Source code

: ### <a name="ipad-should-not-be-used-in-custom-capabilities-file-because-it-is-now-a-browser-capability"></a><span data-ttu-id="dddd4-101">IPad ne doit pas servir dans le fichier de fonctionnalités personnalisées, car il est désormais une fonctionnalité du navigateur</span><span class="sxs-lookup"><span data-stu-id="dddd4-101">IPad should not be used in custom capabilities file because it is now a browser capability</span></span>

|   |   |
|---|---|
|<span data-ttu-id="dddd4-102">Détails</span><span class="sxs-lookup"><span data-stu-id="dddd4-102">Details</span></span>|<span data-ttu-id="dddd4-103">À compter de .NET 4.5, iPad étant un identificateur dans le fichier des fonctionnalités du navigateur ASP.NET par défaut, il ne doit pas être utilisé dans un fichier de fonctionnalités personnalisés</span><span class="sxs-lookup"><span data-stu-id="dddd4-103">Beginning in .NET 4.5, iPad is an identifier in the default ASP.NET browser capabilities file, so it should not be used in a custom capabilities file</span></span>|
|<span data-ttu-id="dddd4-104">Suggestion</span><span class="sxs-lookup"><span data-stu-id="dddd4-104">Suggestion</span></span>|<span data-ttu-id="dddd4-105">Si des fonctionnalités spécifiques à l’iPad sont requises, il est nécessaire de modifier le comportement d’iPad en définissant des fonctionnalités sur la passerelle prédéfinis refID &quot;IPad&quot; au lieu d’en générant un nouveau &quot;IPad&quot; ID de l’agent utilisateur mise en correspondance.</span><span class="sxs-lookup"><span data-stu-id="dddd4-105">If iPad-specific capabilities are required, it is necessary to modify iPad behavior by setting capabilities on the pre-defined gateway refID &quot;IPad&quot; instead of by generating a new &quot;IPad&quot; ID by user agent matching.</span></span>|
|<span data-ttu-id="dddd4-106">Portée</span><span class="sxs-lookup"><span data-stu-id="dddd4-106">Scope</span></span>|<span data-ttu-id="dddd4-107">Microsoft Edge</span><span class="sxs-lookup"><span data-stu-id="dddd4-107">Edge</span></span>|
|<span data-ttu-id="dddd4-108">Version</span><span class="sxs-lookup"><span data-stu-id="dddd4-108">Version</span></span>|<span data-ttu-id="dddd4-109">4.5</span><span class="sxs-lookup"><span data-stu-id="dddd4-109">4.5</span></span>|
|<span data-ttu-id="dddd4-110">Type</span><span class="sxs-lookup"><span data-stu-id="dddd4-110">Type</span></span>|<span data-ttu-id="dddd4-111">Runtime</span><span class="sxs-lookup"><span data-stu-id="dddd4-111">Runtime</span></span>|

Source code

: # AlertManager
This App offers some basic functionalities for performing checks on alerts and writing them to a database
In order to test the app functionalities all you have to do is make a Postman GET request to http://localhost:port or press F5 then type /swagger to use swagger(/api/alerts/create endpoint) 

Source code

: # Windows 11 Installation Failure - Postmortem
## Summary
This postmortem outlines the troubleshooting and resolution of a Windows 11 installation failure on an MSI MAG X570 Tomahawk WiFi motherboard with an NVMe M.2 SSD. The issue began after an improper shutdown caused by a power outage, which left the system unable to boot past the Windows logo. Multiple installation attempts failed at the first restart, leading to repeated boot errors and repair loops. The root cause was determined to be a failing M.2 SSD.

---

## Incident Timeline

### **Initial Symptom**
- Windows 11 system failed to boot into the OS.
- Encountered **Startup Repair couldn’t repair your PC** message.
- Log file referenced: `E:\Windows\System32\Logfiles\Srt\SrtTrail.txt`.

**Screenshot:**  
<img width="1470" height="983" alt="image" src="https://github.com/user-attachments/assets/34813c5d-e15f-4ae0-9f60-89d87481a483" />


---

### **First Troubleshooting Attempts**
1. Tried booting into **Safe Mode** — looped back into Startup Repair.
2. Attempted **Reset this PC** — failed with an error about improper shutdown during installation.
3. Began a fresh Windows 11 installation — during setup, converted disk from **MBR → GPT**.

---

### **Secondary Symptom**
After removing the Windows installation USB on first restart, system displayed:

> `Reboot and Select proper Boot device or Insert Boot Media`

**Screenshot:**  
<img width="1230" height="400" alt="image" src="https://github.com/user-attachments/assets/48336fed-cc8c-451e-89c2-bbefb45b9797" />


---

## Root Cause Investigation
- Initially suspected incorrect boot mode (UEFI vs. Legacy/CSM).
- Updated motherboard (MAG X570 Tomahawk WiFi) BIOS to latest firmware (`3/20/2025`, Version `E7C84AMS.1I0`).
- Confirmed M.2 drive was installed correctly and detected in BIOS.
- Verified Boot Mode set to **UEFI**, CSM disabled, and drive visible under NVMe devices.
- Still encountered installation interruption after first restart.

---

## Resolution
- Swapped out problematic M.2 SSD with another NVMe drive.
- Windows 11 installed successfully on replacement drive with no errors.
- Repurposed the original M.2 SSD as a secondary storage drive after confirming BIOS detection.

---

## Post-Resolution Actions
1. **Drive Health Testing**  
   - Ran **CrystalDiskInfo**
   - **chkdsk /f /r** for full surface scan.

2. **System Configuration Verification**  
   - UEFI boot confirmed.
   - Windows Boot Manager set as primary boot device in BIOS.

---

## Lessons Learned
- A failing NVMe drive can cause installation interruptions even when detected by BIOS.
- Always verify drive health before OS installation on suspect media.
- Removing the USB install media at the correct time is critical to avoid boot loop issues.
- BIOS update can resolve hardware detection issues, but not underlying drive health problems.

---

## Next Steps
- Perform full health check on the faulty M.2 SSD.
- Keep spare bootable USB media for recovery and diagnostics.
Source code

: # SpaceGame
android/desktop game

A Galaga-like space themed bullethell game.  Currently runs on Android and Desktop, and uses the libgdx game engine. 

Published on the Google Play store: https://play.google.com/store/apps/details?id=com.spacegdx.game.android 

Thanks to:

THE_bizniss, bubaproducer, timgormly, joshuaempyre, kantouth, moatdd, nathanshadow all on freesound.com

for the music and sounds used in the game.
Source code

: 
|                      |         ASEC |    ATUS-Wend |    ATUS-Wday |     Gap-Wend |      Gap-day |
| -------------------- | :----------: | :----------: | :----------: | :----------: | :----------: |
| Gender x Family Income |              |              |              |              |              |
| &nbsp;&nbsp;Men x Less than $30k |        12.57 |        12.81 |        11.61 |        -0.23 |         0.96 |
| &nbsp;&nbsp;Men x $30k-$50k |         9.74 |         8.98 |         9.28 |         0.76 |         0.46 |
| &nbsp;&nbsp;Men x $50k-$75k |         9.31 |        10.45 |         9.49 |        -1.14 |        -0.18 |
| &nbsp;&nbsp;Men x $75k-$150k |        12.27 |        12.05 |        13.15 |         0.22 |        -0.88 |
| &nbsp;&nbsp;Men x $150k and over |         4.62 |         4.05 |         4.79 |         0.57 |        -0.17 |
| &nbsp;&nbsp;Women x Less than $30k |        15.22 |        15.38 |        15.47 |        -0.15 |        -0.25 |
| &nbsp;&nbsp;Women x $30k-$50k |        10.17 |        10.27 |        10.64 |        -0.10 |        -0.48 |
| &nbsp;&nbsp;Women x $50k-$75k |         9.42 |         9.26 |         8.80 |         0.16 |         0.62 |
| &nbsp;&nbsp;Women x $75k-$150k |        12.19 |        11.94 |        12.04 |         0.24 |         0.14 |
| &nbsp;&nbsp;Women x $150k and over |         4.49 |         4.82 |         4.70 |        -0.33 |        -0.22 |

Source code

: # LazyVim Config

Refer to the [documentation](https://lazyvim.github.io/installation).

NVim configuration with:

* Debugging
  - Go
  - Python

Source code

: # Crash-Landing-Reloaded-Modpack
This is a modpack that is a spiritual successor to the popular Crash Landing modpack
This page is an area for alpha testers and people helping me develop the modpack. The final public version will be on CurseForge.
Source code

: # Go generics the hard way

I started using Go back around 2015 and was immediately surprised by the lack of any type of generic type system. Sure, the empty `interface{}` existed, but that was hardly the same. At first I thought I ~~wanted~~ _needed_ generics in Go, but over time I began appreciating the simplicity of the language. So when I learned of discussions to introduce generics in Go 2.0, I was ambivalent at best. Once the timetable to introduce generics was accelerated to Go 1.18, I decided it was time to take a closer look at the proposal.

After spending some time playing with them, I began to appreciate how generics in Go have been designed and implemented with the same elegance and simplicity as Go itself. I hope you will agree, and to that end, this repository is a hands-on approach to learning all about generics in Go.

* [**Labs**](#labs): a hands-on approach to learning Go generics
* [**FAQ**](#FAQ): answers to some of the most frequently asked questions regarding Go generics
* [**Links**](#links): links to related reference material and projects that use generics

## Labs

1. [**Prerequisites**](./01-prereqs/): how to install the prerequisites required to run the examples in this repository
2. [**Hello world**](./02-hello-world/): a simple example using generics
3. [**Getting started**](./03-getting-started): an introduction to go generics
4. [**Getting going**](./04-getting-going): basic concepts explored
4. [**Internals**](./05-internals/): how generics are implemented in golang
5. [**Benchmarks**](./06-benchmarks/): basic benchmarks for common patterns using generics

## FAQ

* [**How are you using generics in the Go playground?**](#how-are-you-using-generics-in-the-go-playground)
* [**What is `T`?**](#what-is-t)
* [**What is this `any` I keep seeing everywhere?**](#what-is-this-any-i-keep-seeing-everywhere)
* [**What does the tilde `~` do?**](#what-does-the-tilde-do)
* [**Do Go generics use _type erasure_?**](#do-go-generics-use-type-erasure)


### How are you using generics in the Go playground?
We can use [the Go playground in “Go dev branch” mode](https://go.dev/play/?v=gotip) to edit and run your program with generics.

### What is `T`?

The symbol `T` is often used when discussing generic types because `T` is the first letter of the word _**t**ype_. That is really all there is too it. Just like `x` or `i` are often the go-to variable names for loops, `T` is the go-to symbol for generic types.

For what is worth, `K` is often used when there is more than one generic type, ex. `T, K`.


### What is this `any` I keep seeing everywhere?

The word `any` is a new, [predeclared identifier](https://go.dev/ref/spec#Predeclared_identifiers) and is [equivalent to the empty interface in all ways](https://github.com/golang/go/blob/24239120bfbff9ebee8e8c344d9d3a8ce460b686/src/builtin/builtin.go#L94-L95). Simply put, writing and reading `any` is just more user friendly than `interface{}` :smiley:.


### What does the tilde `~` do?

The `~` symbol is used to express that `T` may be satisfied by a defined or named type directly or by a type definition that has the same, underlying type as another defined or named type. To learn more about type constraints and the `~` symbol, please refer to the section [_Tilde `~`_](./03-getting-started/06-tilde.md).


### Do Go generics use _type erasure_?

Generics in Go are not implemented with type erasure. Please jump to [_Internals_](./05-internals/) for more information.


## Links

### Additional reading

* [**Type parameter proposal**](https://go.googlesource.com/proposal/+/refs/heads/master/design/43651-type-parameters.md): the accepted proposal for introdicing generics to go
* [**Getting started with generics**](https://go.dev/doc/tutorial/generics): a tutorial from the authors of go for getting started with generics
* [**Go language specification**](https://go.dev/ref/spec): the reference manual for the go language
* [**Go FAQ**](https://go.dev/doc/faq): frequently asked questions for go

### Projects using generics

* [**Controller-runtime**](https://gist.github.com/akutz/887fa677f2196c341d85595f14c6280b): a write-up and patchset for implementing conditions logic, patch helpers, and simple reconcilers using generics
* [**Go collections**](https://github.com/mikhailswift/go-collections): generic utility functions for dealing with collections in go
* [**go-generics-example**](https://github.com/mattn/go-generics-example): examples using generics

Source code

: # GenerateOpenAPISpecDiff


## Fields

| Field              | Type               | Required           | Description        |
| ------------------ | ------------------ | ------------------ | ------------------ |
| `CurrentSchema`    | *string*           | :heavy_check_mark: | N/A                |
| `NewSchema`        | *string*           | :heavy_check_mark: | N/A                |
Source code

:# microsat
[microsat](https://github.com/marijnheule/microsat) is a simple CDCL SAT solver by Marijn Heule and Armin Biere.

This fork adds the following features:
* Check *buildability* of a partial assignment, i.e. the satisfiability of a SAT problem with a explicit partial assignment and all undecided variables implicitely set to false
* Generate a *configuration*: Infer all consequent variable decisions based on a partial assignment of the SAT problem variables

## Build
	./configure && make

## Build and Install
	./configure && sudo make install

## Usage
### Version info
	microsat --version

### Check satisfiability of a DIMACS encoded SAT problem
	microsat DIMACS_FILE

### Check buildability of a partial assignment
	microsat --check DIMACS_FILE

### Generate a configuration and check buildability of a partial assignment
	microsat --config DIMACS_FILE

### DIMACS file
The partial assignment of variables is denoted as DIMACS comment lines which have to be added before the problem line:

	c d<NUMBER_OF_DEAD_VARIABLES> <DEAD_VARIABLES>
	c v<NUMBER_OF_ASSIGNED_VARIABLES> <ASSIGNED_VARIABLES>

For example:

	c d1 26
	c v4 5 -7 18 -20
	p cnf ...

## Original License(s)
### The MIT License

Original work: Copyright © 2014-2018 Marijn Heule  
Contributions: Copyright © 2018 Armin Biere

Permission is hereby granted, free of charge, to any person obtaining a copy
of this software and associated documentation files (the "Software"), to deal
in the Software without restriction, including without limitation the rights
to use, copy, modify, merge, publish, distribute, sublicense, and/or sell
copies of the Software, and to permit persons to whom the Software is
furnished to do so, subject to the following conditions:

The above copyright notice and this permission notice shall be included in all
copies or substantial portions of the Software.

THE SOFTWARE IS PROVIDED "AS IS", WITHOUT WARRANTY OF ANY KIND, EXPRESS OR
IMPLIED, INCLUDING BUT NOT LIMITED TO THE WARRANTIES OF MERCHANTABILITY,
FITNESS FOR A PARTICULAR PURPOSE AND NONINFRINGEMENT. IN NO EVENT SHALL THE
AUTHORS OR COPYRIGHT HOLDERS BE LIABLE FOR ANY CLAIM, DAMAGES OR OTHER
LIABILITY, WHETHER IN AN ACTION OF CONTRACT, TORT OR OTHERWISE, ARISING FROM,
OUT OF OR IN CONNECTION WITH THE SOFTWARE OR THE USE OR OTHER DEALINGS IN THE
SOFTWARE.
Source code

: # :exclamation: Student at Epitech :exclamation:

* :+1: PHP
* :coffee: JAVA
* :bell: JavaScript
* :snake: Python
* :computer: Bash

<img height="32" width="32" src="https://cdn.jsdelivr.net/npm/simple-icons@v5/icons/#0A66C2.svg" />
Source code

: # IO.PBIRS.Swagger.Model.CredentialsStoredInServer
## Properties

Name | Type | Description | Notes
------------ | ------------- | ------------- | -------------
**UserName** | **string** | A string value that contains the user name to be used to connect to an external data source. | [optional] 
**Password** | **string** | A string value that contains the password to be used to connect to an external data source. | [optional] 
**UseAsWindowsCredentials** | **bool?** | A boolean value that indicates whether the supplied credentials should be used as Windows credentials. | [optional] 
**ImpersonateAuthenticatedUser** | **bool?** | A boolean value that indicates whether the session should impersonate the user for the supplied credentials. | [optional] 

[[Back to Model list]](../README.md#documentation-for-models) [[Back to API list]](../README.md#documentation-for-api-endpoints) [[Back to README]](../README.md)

####

◆ **Problem to work on**
What lines in the entries above include the string "writing"? Return each one.

◆ **Exercise response**
This App offers some basic functionalities for performing checks on alerts and writing them to a database
The word `any` is a new, [predeclared identifier](https://go.dev/ref/spec#Predeclared_identifiers) and is [equivalent to the empty interface in all ways](https://github.com/golang/go/blob/24239120bfbff9ebee8e8c344d9d3a8ce460b686/src/builtin/builtin.go#L94-L95). Simply put, writing and reading `any` is just more user friendly than `interface{}` :smiley:.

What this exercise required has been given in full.